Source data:
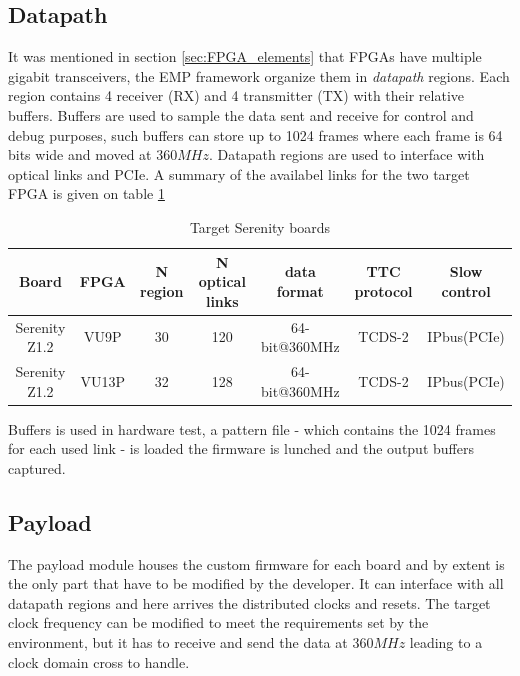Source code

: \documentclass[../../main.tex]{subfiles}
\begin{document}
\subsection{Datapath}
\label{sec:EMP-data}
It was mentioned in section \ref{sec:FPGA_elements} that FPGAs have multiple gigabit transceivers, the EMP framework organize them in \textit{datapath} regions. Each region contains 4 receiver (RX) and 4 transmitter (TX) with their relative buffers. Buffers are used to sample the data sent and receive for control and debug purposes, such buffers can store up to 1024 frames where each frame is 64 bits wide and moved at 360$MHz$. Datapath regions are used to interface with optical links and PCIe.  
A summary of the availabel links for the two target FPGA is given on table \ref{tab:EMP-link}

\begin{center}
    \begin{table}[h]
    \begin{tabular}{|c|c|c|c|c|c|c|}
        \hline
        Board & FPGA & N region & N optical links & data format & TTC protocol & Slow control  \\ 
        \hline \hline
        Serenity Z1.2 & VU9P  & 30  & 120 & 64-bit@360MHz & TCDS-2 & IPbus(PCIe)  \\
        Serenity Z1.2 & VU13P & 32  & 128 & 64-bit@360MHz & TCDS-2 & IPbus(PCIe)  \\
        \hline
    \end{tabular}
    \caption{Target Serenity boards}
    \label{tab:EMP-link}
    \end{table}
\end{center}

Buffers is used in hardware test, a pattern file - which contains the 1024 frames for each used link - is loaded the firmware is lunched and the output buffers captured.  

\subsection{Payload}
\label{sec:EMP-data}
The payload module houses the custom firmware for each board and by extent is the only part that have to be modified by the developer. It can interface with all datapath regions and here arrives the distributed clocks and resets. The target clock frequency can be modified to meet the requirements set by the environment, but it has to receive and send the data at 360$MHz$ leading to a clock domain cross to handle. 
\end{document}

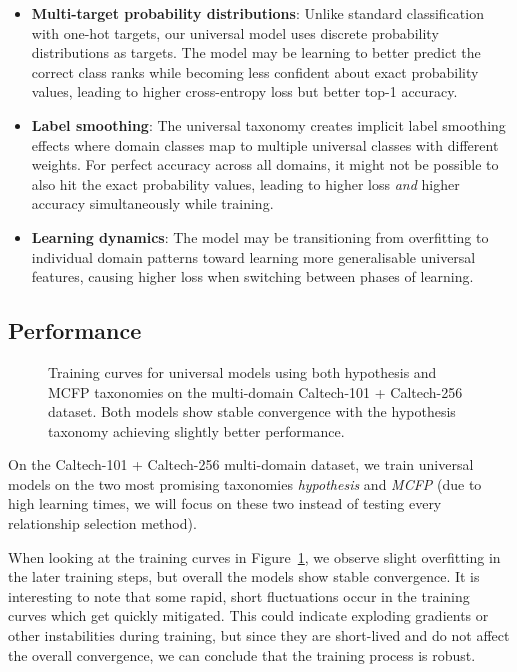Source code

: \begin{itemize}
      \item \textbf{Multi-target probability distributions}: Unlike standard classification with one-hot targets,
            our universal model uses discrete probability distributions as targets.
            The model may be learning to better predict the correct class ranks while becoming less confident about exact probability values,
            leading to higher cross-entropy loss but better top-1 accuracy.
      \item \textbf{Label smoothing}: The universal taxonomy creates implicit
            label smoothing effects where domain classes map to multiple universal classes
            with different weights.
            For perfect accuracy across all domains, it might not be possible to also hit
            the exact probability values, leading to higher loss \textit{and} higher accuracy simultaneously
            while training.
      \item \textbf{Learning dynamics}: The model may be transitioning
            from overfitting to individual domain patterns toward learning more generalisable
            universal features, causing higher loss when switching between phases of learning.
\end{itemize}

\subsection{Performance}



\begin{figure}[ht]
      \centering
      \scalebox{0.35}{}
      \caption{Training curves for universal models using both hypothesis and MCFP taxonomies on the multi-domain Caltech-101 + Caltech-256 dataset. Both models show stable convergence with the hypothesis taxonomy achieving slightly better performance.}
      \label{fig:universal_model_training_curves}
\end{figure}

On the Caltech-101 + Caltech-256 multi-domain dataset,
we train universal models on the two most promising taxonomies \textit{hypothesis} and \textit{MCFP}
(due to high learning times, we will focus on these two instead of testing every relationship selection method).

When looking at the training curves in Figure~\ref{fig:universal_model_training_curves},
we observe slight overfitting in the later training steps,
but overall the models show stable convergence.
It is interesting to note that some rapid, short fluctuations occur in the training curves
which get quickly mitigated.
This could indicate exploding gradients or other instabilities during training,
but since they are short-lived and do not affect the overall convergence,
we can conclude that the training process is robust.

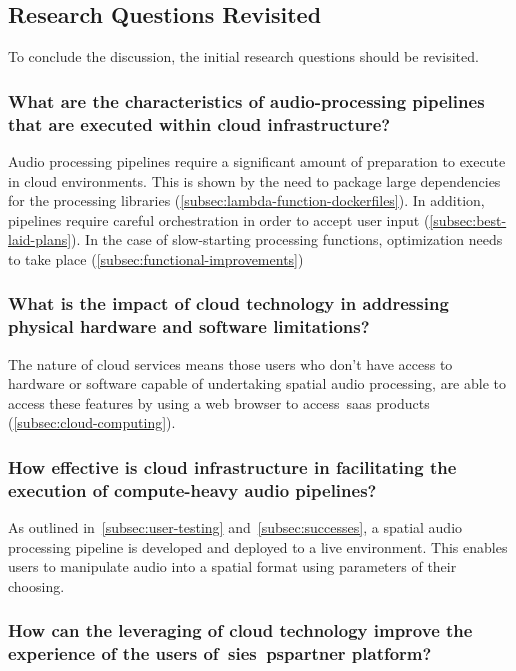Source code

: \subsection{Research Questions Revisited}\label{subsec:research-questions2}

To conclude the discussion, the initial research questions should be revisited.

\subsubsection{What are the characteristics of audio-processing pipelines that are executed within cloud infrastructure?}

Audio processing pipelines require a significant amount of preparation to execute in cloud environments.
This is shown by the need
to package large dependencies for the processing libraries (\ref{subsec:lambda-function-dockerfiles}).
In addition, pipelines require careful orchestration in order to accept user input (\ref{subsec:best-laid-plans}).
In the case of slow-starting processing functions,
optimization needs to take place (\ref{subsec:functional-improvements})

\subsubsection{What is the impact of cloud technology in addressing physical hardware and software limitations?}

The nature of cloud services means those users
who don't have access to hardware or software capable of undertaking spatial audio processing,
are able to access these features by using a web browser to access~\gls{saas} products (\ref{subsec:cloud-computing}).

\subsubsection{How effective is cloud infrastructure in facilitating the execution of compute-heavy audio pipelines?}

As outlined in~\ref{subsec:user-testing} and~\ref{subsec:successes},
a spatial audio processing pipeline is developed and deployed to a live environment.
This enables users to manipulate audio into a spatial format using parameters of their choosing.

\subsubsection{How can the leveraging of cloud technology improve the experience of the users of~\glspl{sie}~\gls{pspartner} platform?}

EXERCISE INSTRUCTIONS: Which lines above hold the word "caption"? Copy each of them.

FINISHED EXERCISE:
    \caption{Target Serenity boards}
      \caption{Training curves for universal models using both hypothesis and MCFP taxonomies on the multi-domain Caltech-101 + Caltech-256 dataset. Both models show stable convergence with the hypothesis taxonomy achieving slightly better performance.}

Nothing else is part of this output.